高遠瞧著這對姐弟,道,“好了,高伯父還有事要忙,你先與畫兒在這玩,想吃什麽玩什麽,叫丫鬟們拿去。”然後看向高逸庭,“庭兒,還楞著幹什麽?還不招呼客人。”

高逸庭這才回過神來,驚覺因為突發事件,這兩位殿下還有世子以及其他為他慶賀的賓客還都晾在那兒呢。

他忙招了一名丫鬟,“送表小姐回房。”

“表哥。”夏之荷幽幽的看了他一眼,眼角的餘光卻是瞟向高遠身邊的男子,她的三殿下,為何不成回頭看她一眼??

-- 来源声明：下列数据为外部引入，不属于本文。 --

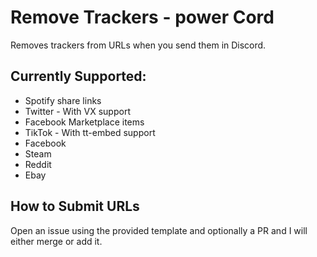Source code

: # Remove Trackers - power Cord
Removes trackers from URLs when you send them in Discord.
## Currently Supported:
- Spotify share links
- Twitter - With VX support
- Facebook Marketplace items
- TikTok - With tt-embed support
- Facebook
- Steam
- Reddit
- Ebay
## How to Submit URLs
Open an issue using the provided template and optionally a PR and I will either merge or add it.
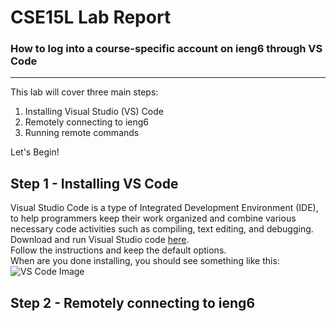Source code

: # CSE15L Lab Report #
### How to log into a course-specific account on ieng6 through VS Code ###  
---

This lab will cover three main steps:
1. Installing Visual Studio (VS) Code
2. Remotely connecting to ieng6
3. Running remote commands

Let's Begin!

## Step 1 - Installing VS Code ##
Visual Studio Code is a type of Integrated Development Environment (IDE), to help programmers keep their work organized and combine various necessary code activities such as compiling, text editing, and debugging. Download and run Visual Studio code [here](https://code.visualstudio.com/).  
Follow the instructions and keep the default options.  
When are you done installing, you should see something like this:  
![VS Code Image](https://user-images.githubusercontent.com/122249106/211943935-d62e5f2c-523b-4da5-8c12-2f9f872e5aaf.png)

## Step 2 - Remotely connecting to ieng6 ##
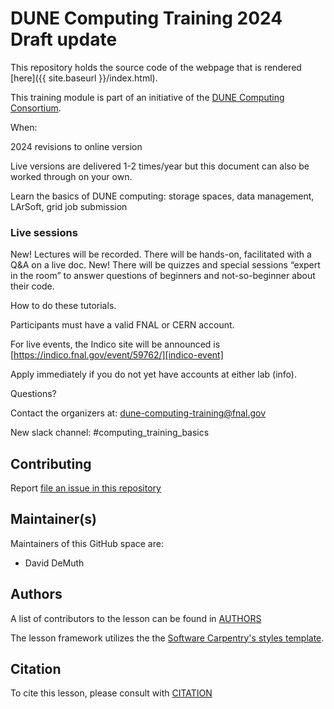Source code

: 
DUNE Computing Training 2024 Draft update
========================================

This repository holds the source code of the webpage that is rendered [here]({{ site.baseurl }}/index.html). 

This training module is part of an initiative of the [DUNE Computing Consortium](https://dunescience.org/).


When:

2024 revisions to online version

Live versions are delivered 1-2 times/year but this document can also be worked through on your own. 

Learn the basics of DUNE computing:  storage spaces, data management, LArSoft, grid job submission

### Live sessions

New! Lectures will be recorded. 
There will be hands-on, facilitated with a Q&A on a live doc.
New! There will be quizzes and special sessions “expert in the room” to answer questions of beginners and not-so-beginner about their code.

How to do these tutorials.

Participants must have a valid FNAL or CERN account. 

For live events, the Indico site  will be announced is [https://indico.fnal.gov/event/59762/][indico-event]

Apply immediately if you do not yet have accounts at either lab (info).

Questions?

Contact the organizers at: dune-computing-training@fnal.gov 

New slack channel: #computing_training_basics

## Contributing

Report [file an issue in this repository](https://github.com/DUNE/computing-training/issues)

## Maintainer(s)

Maintainers of this GitHub space are:

* David DeMuth

## Authors

A list of contributors to the lesson can be found in [AUTHORS](AUTHORS)

The lesson framework utilizes the the [Software Carpentry's styles template][carpentry-source].

## Citation

To cite this lesson, please consult with [CITATION](CITATION)

[indico-event]: https://indico.fnal.gov/event/59762/
[carpentry-source]: https://github.com/carpentries/lesson-example
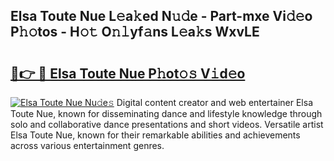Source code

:## Elsa Toute Nue L𝚎a𝚔ed N𝚞𝚍e - Part-mxe Vi𝚍𝚎o P𝚑𝚘tos - H𝚘𝚝 O𝚗𝚕yf𝚊ns L𝚎a𝚔s WxvLE

# <h2><a href="http://kf9kdm.oniu.top/?m=Elsa+Toute+Nue">🔗👉 🔴 Elsa Toute Nue P𝚑ot𝚘𝚜 V𝚒d𝚎o</a></h2>

[![Elsa Toute Nue Nu𝚍e𝚜](https://i.imgur.com/0qMVB7G.gif)](http://kf9kdm.oniu.top/?m=Elsa+Toute+Nue)
Digital content creator and web entertainer Elsa Toute Nue, known for disseminating dance and lifestyle knowledge through solo and collaborative dance presentations and short videos. Versatile artist Elsa Toute Nue, known for their remarkable abilities and achievements across various entertainment genres.  
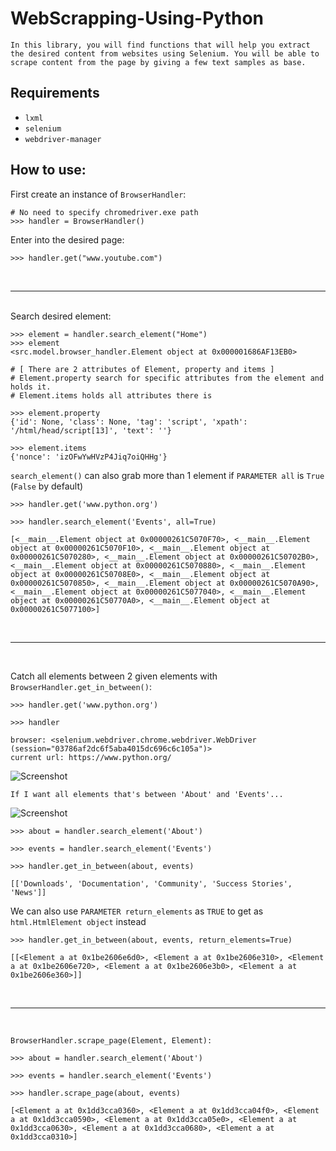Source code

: # WebScrapping-Using-Python

`
In this library, you will find functions that will help you extract the desired content from websites using Selenium. You will be able to scrape content from the page by giving a few text samples as base.
`

## Requirements

- `lxml`
- `selenium`
- `webdriver-manager`

## How to use:

First create an instance of `BrowserHandler`:

>   

    # No need to specify chromedriver.exe path
    >>> handler = BrowserHandler()

Enter into the desired page:

>

    >>> handler.get("www.youtube.com")

<br>
<hr/>
<br>
Search desired element:

>


    >>> element = handler.search_element("Home")
    >>> element
    <src.model.browser_handler.Element object at 0x000001686AF13EB0>

    # [ There are 2 attributes of Element, property and items ]
    # Element.property search for specific attributes from the element and holds it.
    # Element.items holds all attributes there is

    >>> element.property
    {'id': None, 'class': None, 'tag': 'script', 'xpath': '/html/head/script[13]', 'text': ''}

    >>> element.items
    {'nonce': 'izOFwYwHVzP4Jiq7oiQHHg'}

`search_element()` can also grab more than 1 element if `PARAMETER all` is `True` (`False` by default)

>

    >>> handler.get('www.python.org')

    >>> handler.search_element('Events', all=True)

    [<__main__.Element object at 0x00000261C5070F70>, <__main__.Element object at 0x00000261C5070F10>, <__main__.Element object at 0x00000261C5070280>, <__main__.Element object at 0x00000261C50702B0>, <__main__.Element object at 0x00000261C5070880>, <__main__.Element object at 0x00000261C50708E0>, <__main__.Element object at 0x00000261C5070850>, <__main__.Element object at 0x00000261C5070A90>, <__main__.Element object at 0x00000261C5077040>, <__main__.Element object at 0x00000261C50770A0>, <__main__.Element object at 0x00000261C5077100>]
    



<br>
<hr/>
<br>

Catch all elements between 2 given elements with `BrowserHandler.get_in_between()`:

>

    >>> handler.get('www.python.org')

    >>> handler

    browser: <selenium.webdriver.chrome.webdriver.WebDriver (session="03786af2dc6f5aba4015dc696c6c105a")>
    current url: https://www.python.org/


![Screenshot](/src/resources/images/pythonorgsite.png)

>

    If I want all elements that's between 'About' and 'Events'...


![Screenshot](/src/resources/images/pythonorgel.png)

>

    >>> about = handler.search_element('About')

    >>> events = handler.search_element('Events')

    >>> handler.get_in_between(about, events)

    [['Downloads', 'Documentation', 'Community', 'Success Stories', 'News']]

We can also use `PARAMETER return_elements` as `TRUE` to get as `html.HtmlElement object` instead

>

    >>> handler.get_in_between(about, events, return_elements=True)

    [[<Element a at 0x1be2606e6d0>, <Element a at 0x1be2606e310>, <Element a at 0x1be2606e720>, <Element a at 0x1be2606e3b0>, <Element a at 0x1be2606e360>]]

<br>
<hr/>
<br>

`BrowserHandler.scrape_page(Element, Element):`

>

    >>> about = handler.search_element('About')

    >>> events = handler.search_element('Events')

    >>> handler.scrape_page(about, events)

    [<Element a at 0x1dd3cca0360>, <Element a at 0x1dd3cca04f0>, <Element a at 0x1dd3cca0590>, <Element a at 0x1dd3cca05e0>, <Element a at 0x1dd3cca0630>, <Element a at 0x1dd3cca0680>, <Element a at 0x1dd3cca0310>]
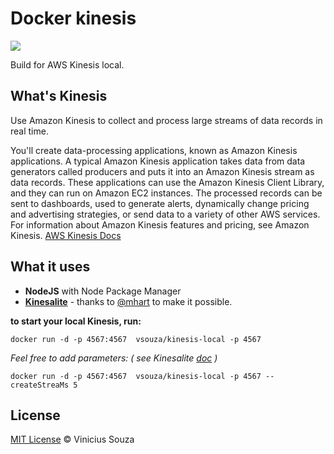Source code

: # Docker kinesis
[![](https://badge.imagelayers.io/vsouza/kinesis-local:latest.svg)](https://imagelayers.io/?images=vsouza/kinesis-local:latest 'Get your own badge on imagelayers.io')

Build for AWS Kinesis local.

## What's Kinesis

Use Amazon Kinesis to collect and process large streams of data records in real time.

You'll create data-processing applications, known as Amazon Kinesis applications. A typical Amazon Kinesis application takes data from data generators called producers and puts it into an Amazon Kinesis stream as data records. These applications can use the Amazon Kinesis Client Library, and they can run on Amazon EC2 instances. The processed records can be sent to dashboards, used to generate alerts, dynamically change pricing and advertising strategies, or send data to a variety of other AWS services. For information about Amazon Kinesis features and pricing, see Amazon Kinesis.
[AWS Kinesis Docs](http://docs.aws.amazon.com/kinesis/latest/dev/introduction.html)

## What it uses

 * __NodeJS__ with Node Package Manager
 * __[Kinesalite](https://github.com/mhart/kinesalite)__ - thanks to [@mhart](http://www.github.com/mhart) to make it possible.


__to start your local Kinesis, run:__

`docker run -d -p 4567:4567  vsouza/kinesis-local -p 4567`

*Feel free to add parameters: ( see Kinesalite [doc](https://github.com/mhart/kinesalite) )* 

`docker run -d -p 4567:4567  vsouza/kinesis-local -p 4567 --createStreaMs 5`

## License

[MIT License](http://vsouza.mit-license.org/) © Vinicius Souza
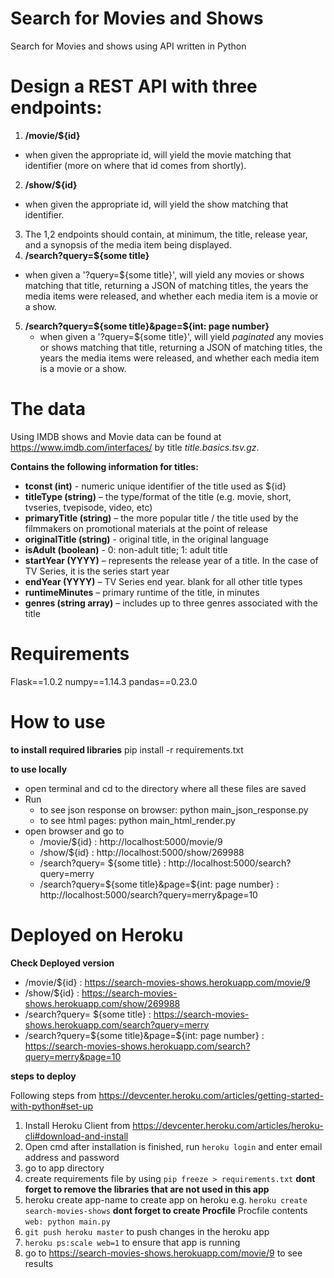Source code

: # Search for Movies and Shows
Search for Movies and shows using API written in Python

# Design a REST API with three endpoints:

1. **/movie/${id}**
  - when given the appropriate id, will yield the movie matching that identifier (more on where that id comes from shortly).
2. **/show/${id}** 
  - when given the appropriate id, will yield the show matching that identifier.
3. The 1,2 endpoints should contain, at minimum, the title, release year, and a synopsis of the media item being displayed.
4. **/search?query=${some title}** 
  - when given a '?query=${some title}', will yield any movies or shows matching that title, returning a JSON of matching titles, the years the media items were released, and whether each media item is a movie or a show.
5. **/search?query=${some title}&page=${int: page number}** 
   - when given a '?query=${some title}', will yield _paginated_ any movies or shows matching that title, returning a JSON of matching titles, the years the media items were released, and whether each media item is a movie or a show.


# The data
Using IMDB shows and Movie data can be found at https://www.imdb.com/interfaces/ by title _title.basics.tsv.gz_.
 
**Contains the following information for titles:**
- **tconst (int)** - numeric unique identifier of the title used as ${id}
- **titleType (string)** – the type/format of the title (e.g. movie, short, tvseries, tvepisode, video, etc)
- **primaryTitle (string)** – the more popular title / the title used by the filmmakers on promotional materials at the point of release
- **originalTitle (string)** - original title, in the original language
- **isAdult (boolean)** - 0: non-adult title; 1: adult title
- **startYear (YYYY)** – represents the release year of a title. In the case of TV Series, it is the series start year
- **endYear (YYYY)** – TV Series end year. blank for all other title types
- **runtimeMinutes** – primary runtime of the title, in minutes
- **genres (string array)** – includes up to three genres associated with the title

# Requirements
Flask==1.0.2
numpy==1.14.3
pandas==0.23.0

# How to use
**to install required libraries**
pip install -r requirements.txt

**to use locally**
- open terminal and cd to the directory where all these files are saved
- Run
  - to see json response on browser: python main_json_response.py
  - to see html pages: python main_html_render.py
- open browser and go to 
  - /movie/${id} : http://localhost:5000/movie/9
  - /show/${id} : http://localhost:5000/show/269988
  - /search?query= ${some title} :  http://localhost:5000/search?query=merry
  - /search?query=${some title}&page=${int: page number} : http://localhost:5000/search?query=merry&page=10  

# Deployed on Heroku
**Check Deployed version**
- /movie/${id} : https://search-movies-shows.herokuapp.com/movie/9
- /show/${id} : https://search-movies-shows.herokuapp.com/show/269988
- /search?query= ${some title} :  https://search-movies-shows.herokuapp.com/search?query=merry
- /search?query=${some title}&page=${int: page number} : https://search-movies-shows.herokuapp.com/search?query=merry&page=10


**steps to deploy**

Following steps from https://devcenter.heroku.com/articles/getting-started-with-python#set-up
1. Install Heroku Client from https://devcenter.heroku.com/articles/heroku-cli#download-and-install
2. Open cmd after installation is finished, run `heroku login` and enter email address and password
3. go to app directory
4. create requirements file by using `pip freeze > requirements.txt` 
    **dont forget to remove the libraries that are not used in this app**
5. heroku create app-name to create app on heroku e.g. `heroku create search-movies-shows`
**dont forget to create Procfile** Procfile contents `web: python main.py`
6. `git push heroku master` to push changes in the heroku app
7. `heroku ps:scale web=1` to ensure that app is running
8. go to  https://search-movies-shows.herokuapp.com/movie/9 to see results
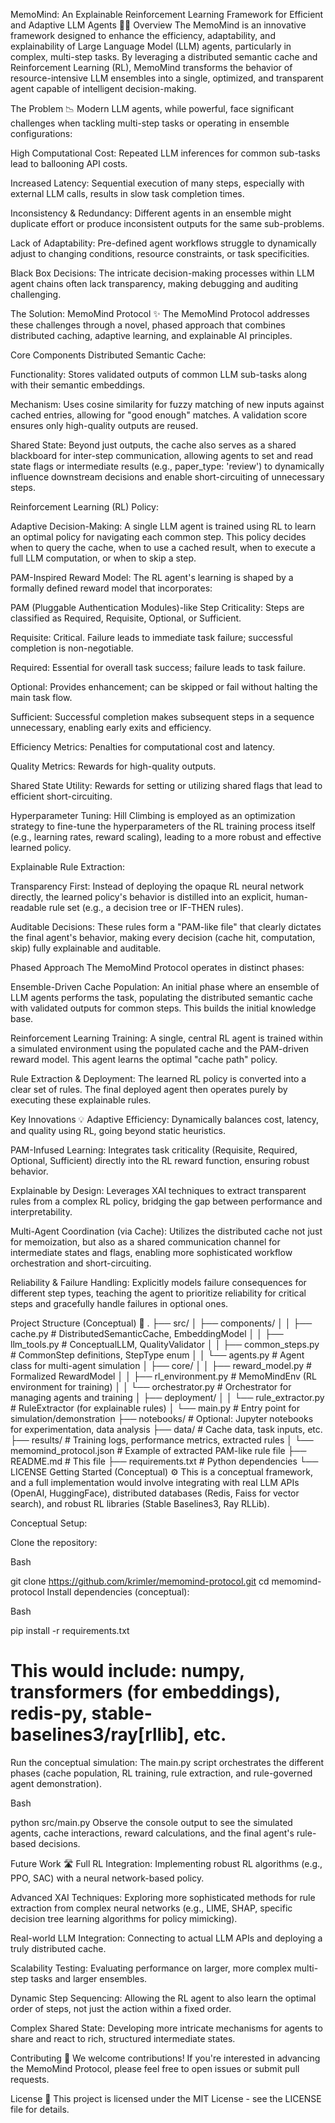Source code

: MemoMind: An Explainable Reinforcement Learning Framework for Efficient and Adaptive LLM Agents 🧠🚀
Overview
The MemoMind is an innovative framework designed to enhance the efficiency, adaptability, and explainability of Large Language Model (LLM) agents, particularly in complex, multi-step tasks. By leveraging a distributed semantic cache and Reinforcement Learning (RL), MemoMind transforms the behavior of resource-intensive LLM ensembles into a single, optimized, and transparent agent capable of intelligent decision-making.

The Problem 📉
Modern LLM agents, while powerful, face significant challenges when tackling multi-step tasks or operating in ensemble configurations:

High Computational Cost: Repeated LLM inferences for common sub-tasks lead to ballooning API costs.

Increased Latency: Sequential execution of many steps, especially with external LLM calls, results in slow task completion times.

Inconsistency & Redundancy: Different agents in an ensemble might duplicate effort or produce inconsistent outputs for the same sub-problems.

Lack of Adaptability: Pre-defined agent workflows struggle to dynamically adjust to changing conditions, resource constraints, or task specificities.

Black Box Decisions: The intricate decision-making processes within LLM agent chains often lack transparency, making debugging and auditing challenging.

The Solution: MemoMind Protocol ✨
The MemoMind Protocol addresses these challenges through a novel, phased approach that combines distributed caching, adaptive learning, and explainable AI principles.

Core Components
Distributed Semantic Cache:

Functionality: Stores validated outputs of common LLM sub-tasks along with their semantic embeddings.

Mechanism: Uses cosine similarity for fuzzy matching of new inputs against cached entries, allowing for "good enough" matches. A validation score ensures only high-quality outputs are reused.

Shared State: Beyond just outputs, the cache also serves as a shared blackboard for inter-step communication, allowing agents to set and read state flags or intermediate results (e.g., paper_type: 'review') to dynamically influence downstream decisions and enable short-circuiting of unnecessary steps.

Reinforcement Learning (RL) Policy:

Adaptive Decision-Making: A single LLM agent is trained using RL to learn an optimal policy for navigating each common step. This policy decides when to query the cache, when to use a cached result, when to execute a full LLM computation, or when to skip a step.

PAM-Inspired Reward Model: The RL agent's learning is shaped by a formally defined reward model that incorporates:

PAM (Pluggable Authentication Modules)-like Step Criticality: Steps are classified as Required, Requisite, Optional, or Sufficient.

Requisite: Critical. Failure leads to immediate task failure; successful completion is non-negotiable.

Required: Essential for overall task success; failure leads to task failure.

Optional: Provides enhancement; can be skipped or fail without halting the main task flow.

Sufficient: Successful completion makes subsequent steps in a sequence unnecessary, enabling early exits and efficiency.

Efficiency Metrics: Penalties for computational cost and latency.

Quality Metrics: Rewards for high-quality outputs.

Shared State Utility: Rewards for setting or utilizing shared flags that lead to efficient short-circuiting.

Hyperparameter Tuning: Hill Climbing is employed as an optimization strategy to fine-tune the hyperparameters of the RL training process itself (e.g., learning rates, reward scaling), leading to a more robust and effective learned policy.

Explainable Rule Extraction:

Transparency First: Instead of deploying the opaque RL neural network directly, the learned policy's behavior is distilled into an explicit, human-readable rule set (e.g., a decision tree or IF-THEN rules).

Auditable Decisions: These rules form a "PAM-like file" that clearly dictates the final agent's behavior, making every decision (cache hit, computation, skip) fully explainable and auditable.

Phased Approach
The MemoMind Protocol operates in distinct phases:

Ensemble-Driven Cache Population: An initial phase where an ensemble of LLM agents performs the task, populating the distributed semantic cache with validated outputs for common steps. This builds the initial knowledge base.

Reinforcement Learning Training: A single, central RL agent is trained within a simulated environment using the populated cache and the PAM-driven reward model. This agent learns the optimal "cache path" policy.

Rule Extraction & Deployment: The learned RL policy is converted into a clear set of rules. The final deployed agent then operates purely by executing these explainable rules.

Key Innovations 💡
Adaptive Efficiency: Dynamically balances cost, latency, and quality using RL, going beyond static heuristics.

PAM-Infused Learning: Integrates task criticality (Requisite, Required, Optional, Sufficient) directly into the RL reward function, ensuring robust behavior.

Explainable by Design: Leverages XAI techniques to extract transparent rules from a complex RL policy, bridging the gap between performance and interpretability.

Multi-Agent Coordination (via Cache): Utilizes the distributed cache not just for memoization, but also as a shared communication channel for intermediate states and flags, enabling more sophisticated workflow orchestration and short-circuiting.

Reliability & Failure Handling: Explicitly models failure consequences for different step types, teaching the agent to prioritize reliability for critical steps and gracefully handle failures in optional ones.

Project Structure (Conceptual) 📁
.
├── src/
│   ├── components/
│   │   ├── cache.py                  # DistributedSemanticCache, EmbeddingModel
│   │   ├── llm_tools.py              # ConceptualLLM, QualityValidator
│   │   ├── common_steps.py           # CommonStep definitions, StepType enum
│   │   └── agents.py                 # Agent class for multi-agent simulation
│   ├── core/
│   │   ├── reward_model.py           # Formalized RewardModel
│   │   ├── rl_environment.py         # MemoMindEnv (RL environment for training)
│   │   └── orchestrator.py           # Orchestrator for managing agents and training
│   ├── deployment/
│   │   └── rule_extractor.py         # RuleExtractor (for explainable rules)
│   └── main.py                     # Entry point for simulation/demonstration
├── notebooks/                      # Optional: Jupyter notebooks for experimentation, data analysis
├── data/                           # Cache data, task inputs, etc.
├── results/                        # Training logs, performance metrics, extracted rules
│   └── memomind_protocol.json      # Example of extracted PAM-like rule file
├── README.md                       # This file
├── requirements.txt                # Python dependencies
└── LICENSE
Getting Started (Conceptual) ⚙️
This is a conceptual framework, and a full implementation would involve integrating with real LLM APIs (OpenAI, HuggingFace), distributed databases (Redis, Faiss for vector search), and robust RL libraries (Stable Baselines3, Ray RLLib).

Conceptual Setup:

Clone the repository:

Bash

git clone https://github.com/krimler/memomind-protocol.git
cd memomind-protocol
Install dependencies (conceptual):

Bash

pip install -r requirements.txt
# This would include: numpy, transformers (for embeddings), redis-py, stable-baselines3/ray[rllib], etc.
Run the conceptual simulation:
The main.py script orchestrates the different phases (cache population, RL training, rule extraction, and rule-governed agent demonstration).

Bash

python src/main.py
Observe the console output to see the simulated agents, cache interactions, reward calculations, and the final agent's rule-based decisions.

Future Work 🛣️
Full RL Integration: Implementing robust RL algorithms (e.g., PPO, SAC) with a neural network-based policy.

Advanced XAI Techniques: Exploring more sophisticated methods for rule extraction from complex neural networks (e.g., LIME, SHAP, specific decision tree learning algorithms for policy mimicking).

Real-world LLM Integration: Connecting to actual LLM APIs and deploying a truly distributed cache.

Scalability Testing: Evaluating performance on larger, more complex multi-step tasks and larger ensembles.

Dynamic Step Sequencing: Allowing the RL agent to also learn the optimal order of steps, not just the action within a fixed order.

Complex Shared State: Developing more intricate mechanisms for agents to share and react to rich, structured intermediate states.

Contributing 🤝
We welcome contributions! If you're interested in advancing the MemoMind Protocol, please feel free to open issues or submit pull requests.

License 📜
This project is licensed under the MIT License - see the LICENSE file for details.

夏之荷真不想走,她還想多看看那天神一般的男人,期待著他的目光能落到自己身上。

可是,她又害怕赫連筠的看到她,因為此刻她不知道有多狼狽。

“三王兄。”這時,赫連奚佞笑著走了過來,微微上挑的桃花眼裏,透著一貫的陰冷與沈郁,“三王兄既然來了,怎不喝杯酒再走?怎麽說,今天也是高侍衛的生日宴,三王兄就這麽不給面子?”

此話一出,高遠心驚肉跳,額頭頃刻間冒出了冷汗。

誰都知道,當今皇子間,三殿下與五殿下最是不和,兩人一個是皇後所生,一個是寵妃所生,雖然親為兄弟,卻都視對方若死敵。

說來也奇怪,別的皇子之間,因為利益爭寵地位等因素,或許也有不和,但都是暗地裏,明面上,那可都是稱兄道弟的,萬不敢做出針鋒相對之事,以免惹得皇上不悅。

可這兩個,分明就是皇子間的另類。

一樣的優秀,一樣的倔強,一樣的心狠手辣,一樣的互相瞧不上眼。